**EXERCISE DETAILS**.
All entries are to be copied verbatim, while the pictures stay out.

(GIVEN RECORDS)

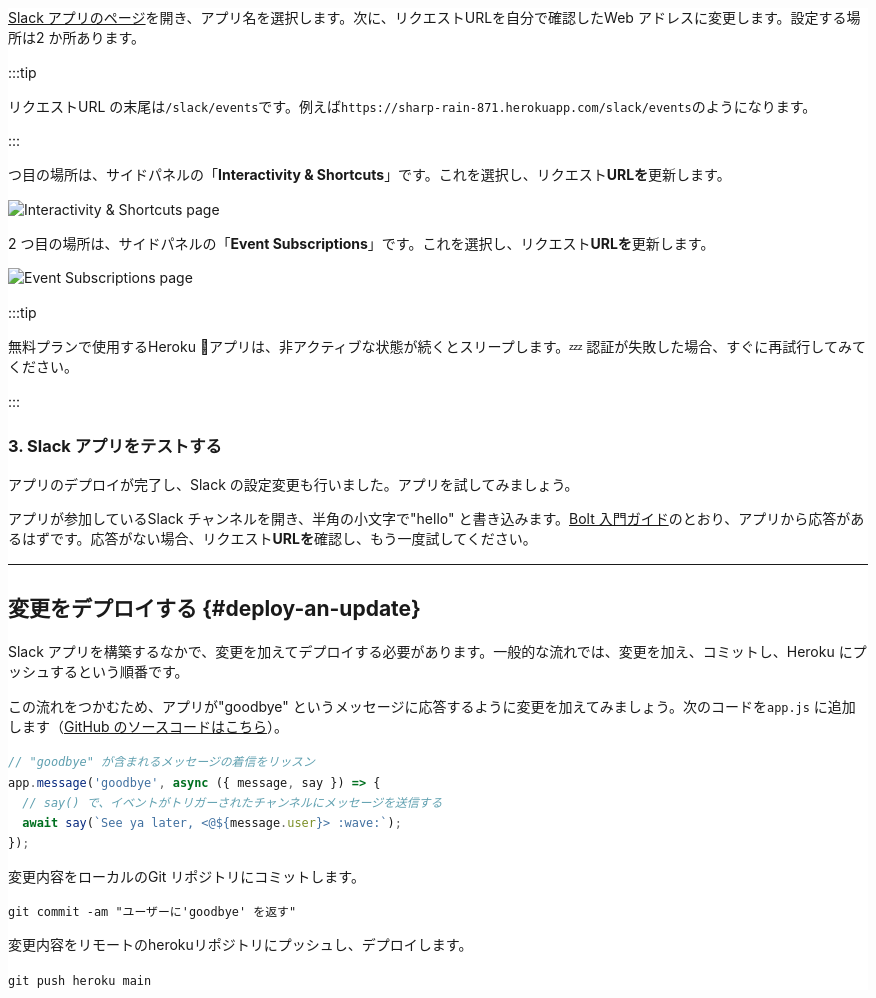 [Slack アプリのページ](https://api.slack.com/apps)を開き、アプリ名を選択します。次に、リクエストURLを自分で確認したWeb アドレスに変更します。設定する場所は2 か所あります。

:::tip 

リクエストURL の末尾は`/slack/events`です。例えば`https://sharp-rain-871.herokuapp.com/slack/events`のようになります。

:::

つ目の場所は、サイドパネルの「**Interactivity & Shortcuts**」です。これを選択し、リクエスト**URLを**更新します。

![Interactivity & Shortcuts page](/img/bolt-js/interactivity-and-shortcuts-page.png "Interactivity & Shortcuts")

2 つ目の場所は、サイドパネルの「**Event Subscriptions**」です。これを選択し、リクエスト**URLを**更新します。

![Event Subscriptions page](/img/bolt-js/event-subscriptions-page.png "Event Subscriptions")

:::tip 

無料プランで使用するHeroku アプリは、非アクティブな状態が続くとスリープします。💤 認証が失敗した場合、すぐに再試行してみてください。

:::

### 3. Slack アプリをテストする

アプリのデプロイが完了し、Slack の設定変更も行いました。アプリを試してみましょう。

アプリが参加しているSlack チャンネルを開き、半角の小文字で"hello" と書き込みます。[Bolt 入門ガイド](/bolt-js/getting-started)のとおり、アプリから応答があるはずです。応答がない場合、リクエスト**URLを**確認し、もう一度試してください。

---

## 変更をデプロイする {#deploy-an-update}

Slack アプリを構築するなかで、変更を加えてデプロイする必要があります。一般的な流れでは、変更を加え、コミットし、Heroku にプッシュするという順番です。

この流れをつかむため、アプリが"goodbye" というメッセージに応答するように変更を加えてみましょう。次のコードを`app.js` に追加します（[GitHub のソースコードはこちら](https://github.com/slackapi/bolt-js/blob/main/examples/deploy-heroku/app.js)）。

```javascript
// "goodbye" が含まれるメッセージの着信をリッスン
app.message('goodbye', async ({ message, say }) => {
  // say() で、イベントがトリガーされたチャンネルにメッセージを送信する
  await say(`See ya later, <@${message.user}> :wave:`);
});
```

変更内容をローカルのGit リポジトリにコミットします。

```shell
git commit -am "ユーザーに'goodbye' を返す"
```

変更内容をリモートのherokuリポジトリにプッシュし、デプロイします。

```shell
git push heroku main
```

(End GIVEN RECORDS)

**PROBLEM SOLUTION**.
 [Slack アプリのページ](https://api.slack.com/apps)を開き、アプリ名を選択します。次に、リクエストURLを自分で確認したWeb アドレスに変更します。設定する場所は2 か所あります。

:::tip 

リクエストURL の末尾は`/slack/events`です。例えば`https://sharp-rain-871.herokuapp.com/slack/events`のようになります。

:::

つ目の場所は、サイドパネルの「**Interactivity & Shortcuts**」です。これを選択し、リクエスト**URLを**更新します。

![Interactivity & Shortcuts page](/img/bolt-js/interactivity-and-shortcuts-page.png "Interactivity & Shortcuts")

2 つ目の場所は、サイドパネルの「**Event Subscriptions**」です。これを選択し、リクエスト**URLを**更新します。

![Event Subscriptions page](/img/bolt-js/event-subscriptions-page.png "Event Subscriptions")

:::tip 

無料プランで使用するHeroku アプリは、非アクティブな状態が続くとスリープします。💤 認証が失敗した場合、すぐに再試行してみてください。

:::

### 3. Slack アプリをテストする

アプリのデプロイが完了し、Slack の設定変更も行いました。アプリを試してみましょう。

アプリが参加しているSlack チャンネルを開き、半角の小文字で"hello" と書き込みます。[Bolt 入門ガイド](/bolt-js/getting-started)のとおり、アプリから応答があるはずです。応答がない場合、リクエスト**URLを**確認し、もう一度試してください。

---

## 変更をデプロイする {#deploy-an-update}

Slack アプリを構築するなかで、変更を加えてデプロイする必要があります。一般的な流れでは、変更を加え、コミットし、Heroku にプッシュするという順番です。

この流れをつかむため、アプリが"goodbye" というメッセージに応答するように変更を加えてみましょう。次のコードを`app.js` に追加します（[GitHub のソースコードはこちら](https://github.com/slackapi/bolt-js/blob/main/examples/deploy-heroku/app.js)）。

```javascript
// "goodbye" が含まれるメッセージの着信をリッスン
app.message('goodbye', async ({ message, say }) => {
  // say() で、イベントがトリガーされたチャンネルにメッセージを送信する
  await say(`See ya later, <@${message.user}> :wave:`);
});
```

変更内容をローカルのGit リポジトリにコミットします。

```shell
git commit -am "ユーザーに'goodbye' を返す"
```

変更内容をリモートのherokuリポジトリにプッシュし、デプロイします。

```shell
git push heroku main
```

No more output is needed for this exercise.